“You feel responsible for our breakup? Why? Did you make that happen?” I thumbed toward Dad in the living room.
“I told you to come home.”
“For Christmas. She was working anyway.”
“You know what I mean.”
I did. Zara had had a small nervous breakdown on Christmas Eve, crying so hard Kyle had to take Dad and the kids for a drive to look at Christmas lights without us.
I’d felt like a giant asshole, finally seeing how much stress she’d been under. I said I’d come back until we figured out what was next for Dad. In that moment, I only wanted to comfort my sister and pick up my share of the burden. Maybe I’d thought there was some kind of protocol for how to deal with something like this and that I’d only be here a few weeks while we put a plan in place.
Erica had straightened me out when I got back to Vancouver. She knew what I was in for better than I did. Sure, there was a protocol and a process—one that would go on for years. We’d have to make thousands of decisions, and they were all going to suck.
Before Christmas, she’d agreed to marry me and we’d talked about trying to start a family once we were married. But she wasn’t prepared to quit her very good job, move to the Island, and help me care for a parent whose needs were only going to grow more complex.
Fresh off seeing Zara’s exhaustion from trying to juggle that with a family of her own, I couldn’t blame Ric for dumping me—but I couldn’t ignore what was happening here either.
We agreed to split, but here was my sister trying to buy a ticket for a guilt trip because Erica and I hadn’t fought harder for our relationship.
“You want me to go back to Vancouver and patch things up with her?” I asked.
“No,” she said glumly. “But you seem really bummed lately.”
I snorted and waved toward the living room. What did she expect?
“I know, but…”
“It is what it is. Let it go.”
Breakups sucked, and my feelings were hurt, but I didn’t regret being here.
There should be an app—like dating. Swipe right if you’re into diseases of the ear, nose, and throat.
“I have to get Jade,” Zara said, snapping me back to reality.
She went in to drop a hug across Dad’s shoulders, then came back to shoot her arms into her jacket while kicking into her boots.
“Next Thursday is book club. I’ll see if they want to swing by the sex shop on our way to dinner. Could be fun.”
I nodded, grateful. If she came by, she could sit with Dad for a few minutes and give me a chance to chat with Meg again.
Chapter 10
Meg
Roddie had texted me that he had a quiz to study for and a basketball game Friday night but promised to call me over the weekend.
When he decided to live with Joel, it had been about staying closer to his friends and his high school, which he liked for its music program.

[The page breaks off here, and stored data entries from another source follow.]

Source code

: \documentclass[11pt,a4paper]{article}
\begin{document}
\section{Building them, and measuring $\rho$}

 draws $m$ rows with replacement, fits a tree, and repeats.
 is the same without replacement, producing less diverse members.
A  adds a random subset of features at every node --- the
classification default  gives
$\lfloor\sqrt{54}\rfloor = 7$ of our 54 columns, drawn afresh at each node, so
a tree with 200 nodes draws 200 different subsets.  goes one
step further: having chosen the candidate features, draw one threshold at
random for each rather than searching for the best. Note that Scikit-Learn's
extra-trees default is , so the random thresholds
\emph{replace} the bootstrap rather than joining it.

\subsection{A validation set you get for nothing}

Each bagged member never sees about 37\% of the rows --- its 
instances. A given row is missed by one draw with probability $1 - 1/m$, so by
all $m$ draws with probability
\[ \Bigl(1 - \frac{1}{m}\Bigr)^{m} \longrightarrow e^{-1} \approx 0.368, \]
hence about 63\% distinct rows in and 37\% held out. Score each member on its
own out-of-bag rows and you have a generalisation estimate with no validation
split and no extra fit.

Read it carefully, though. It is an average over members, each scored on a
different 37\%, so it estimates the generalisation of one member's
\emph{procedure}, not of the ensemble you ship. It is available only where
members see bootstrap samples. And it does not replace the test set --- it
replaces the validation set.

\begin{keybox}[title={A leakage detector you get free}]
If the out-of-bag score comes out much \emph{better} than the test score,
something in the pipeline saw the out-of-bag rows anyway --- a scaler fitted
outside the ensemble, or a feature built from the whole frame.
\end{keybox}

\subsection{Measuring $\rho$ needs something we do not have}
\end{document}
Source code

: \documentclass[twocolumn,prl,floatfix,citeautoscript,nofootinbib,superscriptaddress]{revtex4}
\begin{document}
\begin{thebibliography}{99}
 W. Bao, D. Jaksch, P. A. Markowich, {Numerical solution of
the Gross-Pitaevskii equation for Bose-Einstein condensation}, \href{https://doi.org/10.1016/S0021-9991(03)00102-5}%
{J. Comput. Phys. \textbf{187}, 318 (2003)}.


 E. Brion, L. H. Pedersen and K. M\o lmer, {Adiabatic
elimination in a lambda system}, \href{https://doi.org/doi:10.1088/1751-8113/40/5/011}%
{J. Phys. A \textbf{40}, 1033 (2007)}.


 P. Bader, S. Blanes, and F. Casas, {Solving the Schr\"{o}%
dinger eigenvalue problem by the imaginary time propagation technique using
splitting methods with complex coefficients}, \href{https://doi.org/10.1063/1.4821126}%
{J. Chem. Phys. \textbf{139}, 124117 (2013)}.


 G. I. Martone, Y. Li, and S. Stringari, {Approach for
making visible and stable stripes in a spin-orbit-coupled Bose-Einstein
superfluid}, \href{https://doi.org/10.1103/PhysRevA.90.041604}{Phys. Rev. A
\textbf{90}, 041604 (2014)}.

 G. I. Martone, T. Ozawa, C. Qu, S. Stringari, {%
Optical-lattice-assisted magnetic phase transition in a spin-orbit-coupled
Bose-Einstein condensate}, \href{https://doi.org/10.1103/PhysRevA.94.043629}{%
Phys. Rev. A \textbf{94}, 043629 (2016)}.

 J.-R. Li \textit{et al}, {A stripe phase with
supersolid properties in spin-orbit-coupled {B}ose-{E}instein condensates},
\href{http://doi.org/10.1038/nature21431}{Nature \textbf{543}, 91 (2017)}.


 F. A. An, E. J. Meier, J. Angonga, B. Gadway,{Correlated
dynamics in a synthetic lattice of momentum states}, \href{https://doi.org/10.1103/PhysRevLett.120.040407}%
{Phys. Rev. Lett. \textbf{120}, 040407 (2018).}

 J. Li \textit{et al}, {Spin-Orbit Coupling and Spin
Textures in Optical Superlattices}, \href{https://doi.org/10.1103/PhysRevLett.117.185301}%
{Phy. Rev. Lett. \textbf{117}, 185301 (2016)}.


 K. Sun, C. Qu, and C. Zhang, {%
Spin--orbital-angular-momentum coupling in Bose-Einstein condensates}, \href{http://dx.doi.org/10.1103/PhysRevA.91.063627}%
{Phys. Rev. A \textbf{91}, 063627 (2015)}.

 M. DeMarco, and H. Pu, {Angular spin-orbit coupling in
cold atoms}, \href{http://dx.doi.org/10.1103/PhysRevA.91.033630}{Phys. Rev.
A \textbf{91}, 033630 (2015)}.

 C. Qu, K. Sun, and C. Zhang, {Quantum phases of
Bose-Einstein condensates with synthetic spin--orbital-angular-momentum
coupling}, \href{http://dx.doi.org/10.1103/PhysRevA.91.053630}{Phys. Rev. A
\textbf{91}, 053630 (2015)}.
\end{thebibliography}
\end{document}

I told Roddie I understood, but I still wavered between guilt and bitterness.
I’m that hypocrite who complains about becoming a mother too young but still gets upset that my son chose to live with his dad, leaving a gaping hole in my identity. I envy my daughter for being single and thriving in the carefree college life I never had—but I haven’t figured out how to enjoy being single myself.
I could have fought Joel for the house in Rosedale, and Roddie probably would have stayed with me there. But Joel had a baby on the way. I was happy to downsize into a North York condo near the university, in case Roddie decided to study there. Also, Joel had screwed Wanda in our bed while I was helping Mom with probate. That soured any lingering sentiment I felt toward our home, so I let him buy me out.
The only thing I regretted about my current decision was leaving Roddie again. I’d already missed too much of his life. Big things. Roddie was fourteen, and I hadn’t guessed he was gay until he told me and Joel right before school started in September.
I was still furious with myself for not realizing it sooner, but between Dad, the divorce, and returning to the office full-time, I’d been phoning in my parenting for at least three years.